Evergreen’s enrollment this fall was 2,854 students, down more than 40 percent from its peak headcount a decade ago. The decline, corresponding with an economic recovery and mirroring a trend in liberal arts enrollment nationally, was compounded by campus unrest two and a half years ago that made national headlines.

Since then, the college has tried new ways to attract and retain students and shore up its profile. Officials say they are seeing early signs of progress, but President George Bridges told trustees at a November board meeting the college this year will need a “laser focus” in these areas.

Put plainly, students mean tuition, and less tuition means budget cuts. The college’s net annual revenue has been in the red for five years, according to a June financial overview to trustees. In 2018-19, Evergreen looked to cut 10 percent from its operating budget. For this year, it cut another 5 percent.

The college plans its course offerings with a 22-to-1 student-to-faculty ratio, so as student numbers have fallen, so too have faculty numbers, said David McAvity, Evergreen’s dean for academic budgets. In just two years, the college has cut the equivalent of 34 full-time faculty positions, a 20 percent decrease.
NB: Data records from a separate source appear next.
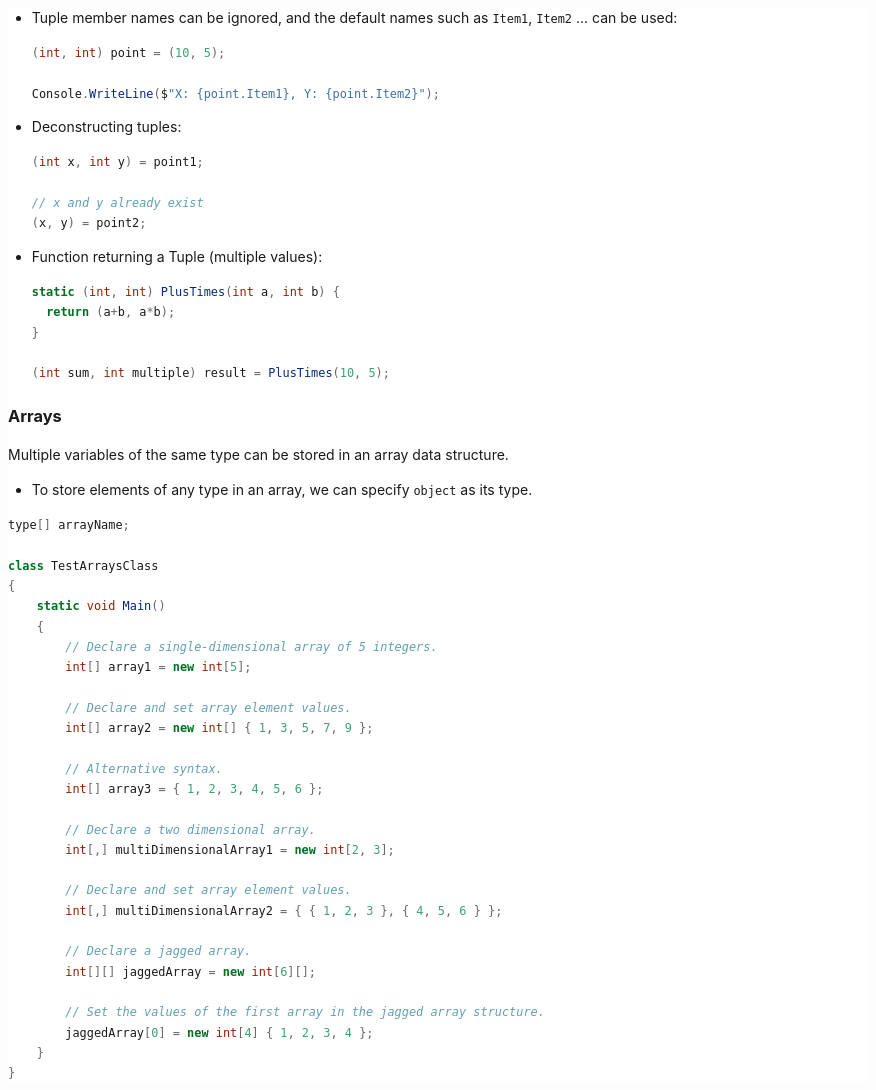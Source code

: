 - Tuple member names can be ignored, and the default names such as `Item1`, `Item2` ... can be used:

  ```cs
  (int, int) point = (10, 5);

  Console.WriteLine($"X: {point.Item1}, Y: {point.Item2}");
  ```

- Deconstructing tuples:

  ```cs
  (int x, int y) = point1;

  // x and y already exist
  (x, y) = point2;
  ```

- Function returning a Tuple (multiple values):

  ```cs
  static (int, int) PlusTimes(int a, int b) {
    return (a+b, a*b);
  }

  (int sum, int multiple) result = PlusTimes(10, 5);
  ```

### Arrays

Multiple variables of the same type can be stored in an array data structure.

- To store elements of any type in an array, we can specify `object` as its type.

```cs
type[] arrayName;

class TestArraysClass
{
    static void Main()
    {
        // Declare a single-dimensional array of 5 integers.
        int[] array1 = new int[5];

        // Declare and set array element values.
        int[] array2 = new int[] { 1, 3, 5, 7, 9 };

        // Alternative syntax.
        int[] array3 = { 1, 2, 3, 4, 5, 6 };

        // Declare a two dimensional array.
        int[,] multiDimensionalArray1 = new int[2, 3];

        // Declare and set array element values.
        int[,] multiDimensionalArray2 = { { 1, 2, 3 }, { 4, 5, 6 } };

        // Declare a jagged array.
        int[][] jaggedArray = new int[6][];

        // Set the values of the first array in the jagged array structure.
        jaggedArray[0] = new int[4] { 1, 2, 3, 4 };
    }
}
```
Last school year, the college started offering retirement incentives to some tenured faculty. (Evergreen doesn’t use the term “tenured,” however, instead referring to them as faculty with a continuing contract.) This year, incentives are being offered to all tenured faculty who want to leave or reduce their contracts to part time, McAvity said.

At the same time, the college is looking to add faculty in the high-demand areas of psychology and computer science.

This summer, the college and its foundation launched a campaign to raise money for scholarships and other programs to bolster the student experience. So far that has raised more than $9.7 million.

This is a new level of fundraising for Evergreen that requires a new level of outreach to alumni and supporters, said Sandra Kaiser, vice president for college relations.

The college also is doing more outreach to lawmakers who control its state funding, trying to make the case for continuing support despite the enrollment trend.

“I don’t have a sense of, ‘If you can’t get it to this number or that number, that’s it, the party is over,’” Kaiser said. “But we know we need to perform, we need to deliver and we really want to do it, because we believe in what we do here.”

This year’s student body includes 750 new undergrads, which had been the college’s goal. Kaiser said meeting that is a sign the decline may be slowing.

More good news: There was an uptick in the number of applications from prospective students from outside of Washington, a sign new marketing efforts may be working. Those could have a significant payoff: Out-of-state students pay more than three times the tuition rate for residents.

The bad news: There was a drop in non-resident enrollment this fall, meaning all that interest didn’t translate to more students. Currently about 83 percent of Evergreen students come from Washington state.

Overall undergraduate retention — that’s students who were enrolled the previous year and came back — was steady this year, but non-resident retention fell to historic lows.

The college is piloting a first-year student-success program aimed at increasing retention and student satisfaction. Nearly a third of undergrads on the Olympia campus are first-generation college students, meaning their parents didn’t go to college, and those students are more likely to have trouble navigating the higher education system.

Currently 180 students are learning skills such as how to study, how to stay healthy, and how to find on-campus help with financial aid or registering for classes. Next fall the college plans to offer the course to all first-year students.